Second, regarding the repatriation of American multinational corporate finances that are currently sitting abroad, which could bring back to America up to $2 trillion, let's enact a tax holiday contingent on participating companies increasing their net American employment by 5 to 10 percent.

On the matter of banks, I have long argued that Glass-Steagall should be reenacted. But let's be honest -- the probability of the Glass-Steagall law being reenacted any time soon is lower than the probability that the College of Cardinals will summon Lance Armstrong to Vatican City to succeed Pope Benedict. But:

What would happen if the president and Congress, Democratic progressives and Republican conservatives were to all agree on a private-sector solution that would use the tax code to incentivize the rationalization of financial assets to achieve the widely favored concept of protecting consumers, investors and taxpayers from banks that are too big to fail, too big to understand, too big to manage, too big to indict and too big to govern?

What would happen, first, is that many of these assets would have more shareholder value as spin-off assets, owned and traded independently, than as indecipherable cogs in gigantic corporate blobs that create dangers and inefficiencies.

And then: Wall Street firms, large institutional investors, pension funds, private-equity funds, 401(k) managers and mutual fund holders would start calling CEOs and board members and suggesting that the rising tide of spin-off valuation could lift the boats of all investors large and small.

And then: Company insiders would be consulting with their wives and husbands about how they could spend the money created by the new value of their spin-off holdings (insider stock grants and options are not the noblest aspect of American capitalism).

And then: Someone in Congress would consult the congressional Joint Tax Committee, which might well suggest that a lower capital gains tax, levied on a higher volume of transactions on assets of higher net value, could bring more revenue and deficit reduction than a higher tax on fewer sales of lower priced assets.

In this scenario, some assets would be revealed as deserving lower value, which is what capitalism and markets are about. The spotlight shined on poorly performing assets would improve their management and efficiency.

Similar logic could be applied to enacting lower taxes for the repatriation of foreign-held assets tied to significant increases in domestic employment, which is what companies promise they will do anyway with repatriated funds.
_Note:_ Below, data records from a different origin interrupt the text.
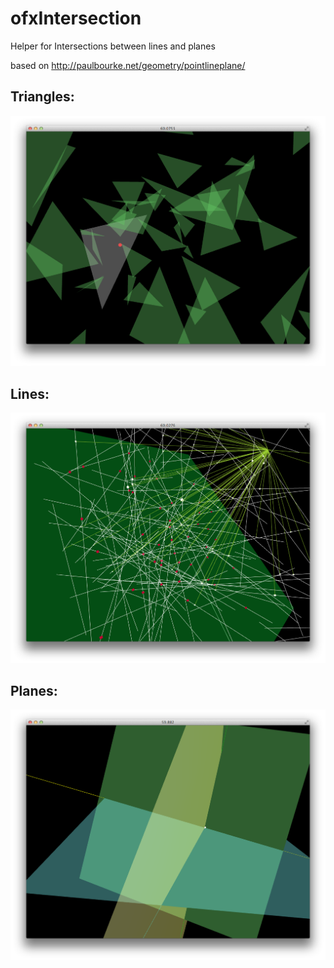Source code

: ofxIntersection
===============

Helper for Intersections between lines and planes

based on
http://paulbourke.net/geometry/pointlineplane/

## Triangles:
![Preview Triangles](triangles.png)

## Lines:
![Preview lines](lines.png)

## Planes:
![Preview planes](planes.png)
Because previous such promises have not been honored, requiring certification of employment gains would be necessary to create a program that repatriates jobs along with profits, and repatriates prosperity for the nation along with profits for the companies, rather than subsidizing and rewarding the exportation and destruction of American jobs.

We cannot know for certain whether Lloyd Bentsen and Jack Kemp would support these ideas, but we know for certain they would be working overtime to break through our gridlock with innovative economic ideas to create new wealth, jobs and prosperity.